[Start of section]

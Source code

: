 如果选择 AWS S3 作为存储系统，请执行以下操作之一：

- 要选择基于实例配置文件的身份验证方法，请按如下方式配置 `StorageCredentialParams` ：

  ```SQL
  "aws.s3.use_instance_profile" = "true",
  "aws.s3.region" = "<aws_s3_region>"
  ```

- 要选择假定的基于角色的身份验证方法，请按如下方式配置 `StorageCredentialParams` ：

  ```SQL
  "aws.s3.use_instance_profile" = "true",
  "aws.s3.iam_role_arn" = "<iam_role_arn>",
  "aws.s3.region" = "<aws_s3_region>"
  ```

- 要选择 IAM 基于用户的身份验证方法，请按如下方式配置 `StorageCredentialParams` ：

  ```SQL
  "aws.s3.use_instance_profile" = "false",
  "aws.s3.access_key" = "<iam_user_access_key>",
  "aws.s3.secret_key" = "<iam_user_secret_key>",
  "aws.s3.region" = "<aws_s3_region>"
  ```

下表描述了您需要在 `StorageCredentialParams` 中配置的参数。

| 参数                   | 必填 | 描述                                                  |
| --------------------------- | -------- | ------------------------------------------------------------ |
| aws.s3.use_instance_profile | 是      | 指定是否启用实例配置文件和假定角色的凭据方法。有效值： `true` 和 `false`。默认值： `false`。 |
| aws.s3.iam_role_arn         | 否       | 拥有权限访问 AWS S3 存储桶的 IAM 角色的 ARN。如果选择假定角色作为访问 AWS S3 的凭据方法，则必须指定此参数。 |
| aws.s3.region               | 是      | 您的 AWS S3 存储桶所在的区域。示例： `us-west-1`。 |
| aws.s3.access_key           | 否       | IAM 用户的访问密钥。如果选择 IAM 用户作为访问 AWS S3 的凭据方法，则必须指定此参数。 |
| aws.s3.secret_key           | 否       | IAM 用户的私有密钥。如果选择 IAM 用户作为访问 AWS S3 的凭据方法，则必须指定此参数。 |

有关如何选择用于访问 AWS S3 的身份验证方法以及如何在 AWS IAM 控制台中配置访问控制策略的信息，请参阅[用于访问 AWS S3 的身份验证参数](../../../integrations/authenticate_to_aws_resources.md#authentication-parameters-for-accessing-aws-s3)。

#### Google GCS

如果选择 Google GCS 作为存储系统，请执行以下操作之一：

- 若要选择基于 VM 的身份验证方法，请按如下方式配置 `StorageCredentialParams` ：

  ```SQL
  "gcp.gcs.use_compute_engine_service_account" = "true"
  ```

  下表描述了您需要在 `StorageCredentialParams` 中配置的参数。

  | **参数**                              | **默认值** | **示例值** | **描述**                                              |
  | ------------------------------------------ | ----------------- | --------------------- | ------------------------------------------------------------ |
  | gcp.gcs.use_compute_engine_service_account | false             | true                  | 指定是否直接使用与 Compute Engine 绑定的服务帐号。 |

[End of section]
[Start of section]

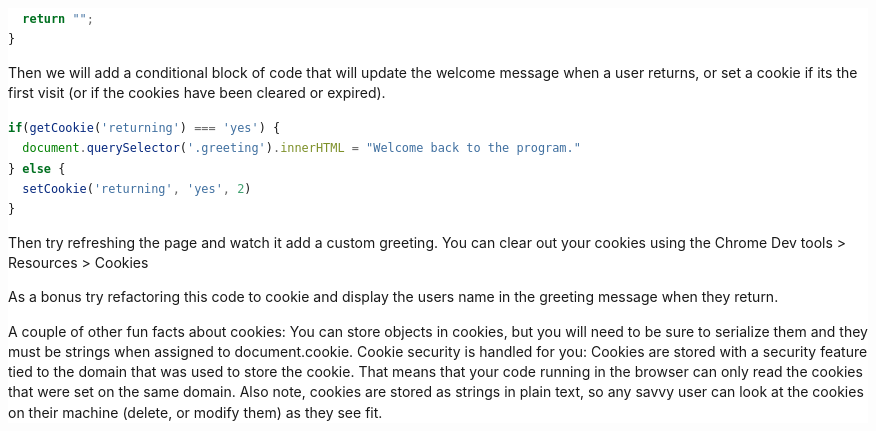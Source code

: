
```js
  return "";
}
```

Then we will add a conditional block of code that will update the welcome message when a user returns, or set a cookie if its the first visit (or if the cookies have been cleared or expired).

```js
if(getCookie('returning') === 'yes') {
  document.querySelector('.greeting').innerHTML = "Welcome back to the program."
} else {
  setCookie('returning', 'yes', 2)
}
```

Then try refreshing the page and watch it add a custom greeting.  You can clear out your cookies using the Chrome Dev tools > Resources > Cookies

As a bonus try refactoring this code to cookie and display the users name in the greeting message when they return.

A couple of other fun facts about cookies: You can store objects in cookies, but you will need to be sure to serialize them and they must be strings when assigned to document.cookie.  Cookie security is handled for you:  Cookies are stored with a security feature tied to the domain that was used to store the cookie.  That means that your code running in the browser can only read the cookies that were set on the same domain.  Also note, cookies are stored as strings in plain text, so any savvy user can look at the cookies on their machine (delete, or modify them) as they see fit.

[End of section]
[Start of section]

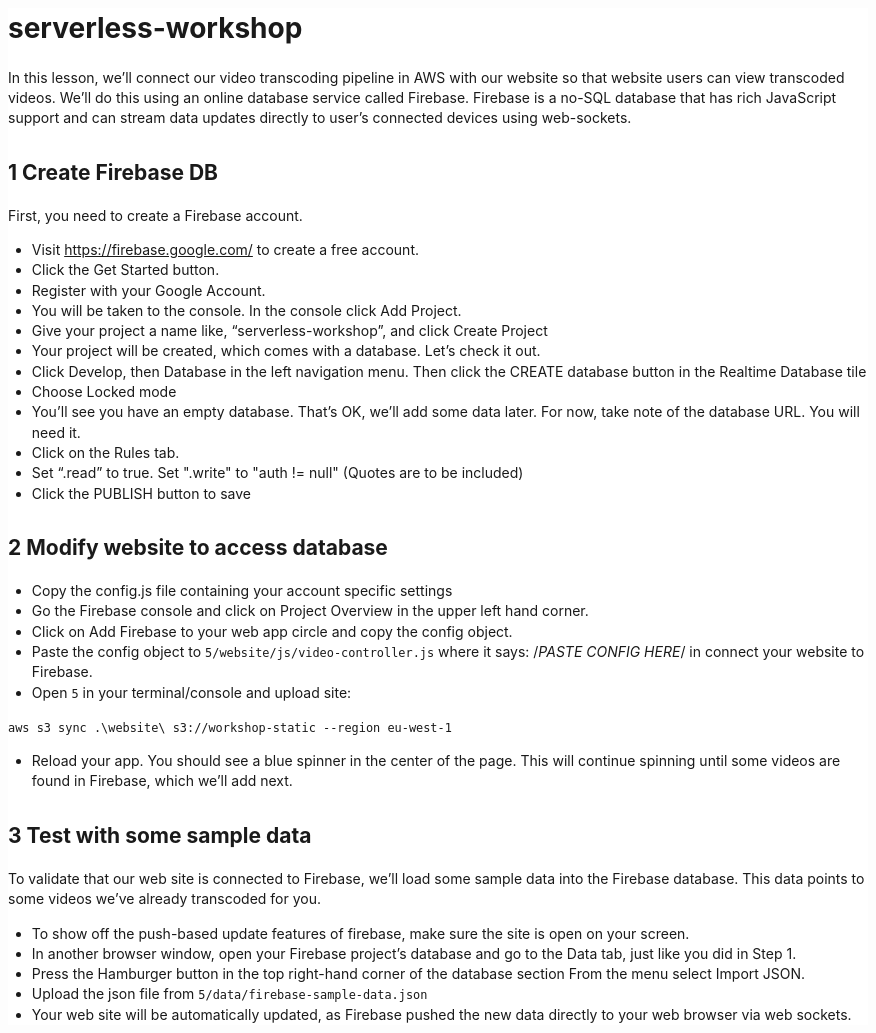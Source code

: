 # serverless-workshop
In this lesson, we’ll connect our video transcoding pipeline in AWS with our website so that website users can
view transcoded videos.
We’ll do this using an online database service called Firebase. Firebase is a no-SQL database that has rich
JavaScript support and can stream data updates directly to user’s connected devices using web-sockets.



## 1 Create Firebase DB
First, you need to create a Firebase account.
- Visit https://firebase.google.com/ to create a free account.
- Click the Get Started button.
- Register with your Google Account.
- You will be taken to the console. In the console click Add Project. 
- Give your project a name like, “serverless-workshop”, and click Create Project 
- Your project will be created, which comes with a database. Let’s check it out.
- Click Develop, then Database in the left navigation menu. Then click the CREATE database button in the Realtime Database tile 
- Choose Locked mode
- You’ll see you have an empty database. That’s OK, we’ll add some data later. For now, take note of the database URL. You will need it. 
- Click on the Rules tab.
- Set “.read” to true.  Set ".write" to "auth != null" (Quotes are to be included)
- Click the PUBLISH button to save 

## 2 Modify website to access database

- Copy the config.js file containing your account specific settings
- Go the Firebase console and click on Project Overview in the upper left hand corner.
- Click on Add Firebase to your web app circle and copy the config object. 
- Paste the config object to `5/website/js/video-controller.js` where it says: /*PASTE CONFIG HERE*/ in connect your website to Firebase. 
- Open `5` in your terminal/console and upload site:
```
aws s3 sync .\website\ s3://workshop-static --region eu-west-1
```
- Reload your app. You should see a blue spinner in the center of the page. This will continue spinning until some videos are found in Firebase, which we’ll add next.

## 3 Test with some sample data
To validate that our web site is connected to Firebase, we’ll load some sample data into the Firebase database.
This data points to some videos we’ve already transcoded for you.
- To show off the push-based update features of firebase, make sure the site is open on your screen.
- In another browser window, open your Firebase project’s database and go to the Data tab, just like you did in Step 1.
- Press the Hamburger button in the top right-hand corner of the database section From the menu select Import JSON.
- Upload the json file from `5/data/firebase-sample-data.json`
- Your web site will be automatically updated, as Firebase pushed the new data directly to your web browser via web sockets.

[End of section]

- **Prompt**
Read through the entries, then copy every line where the string "中配置的参数" is found.

- **Exercise response**
下表描述了您需要在 `StorageCredentialParams` 中配置的参数。
  下表描述了您需要在 `StorageCredentialParams` 中配置的参数。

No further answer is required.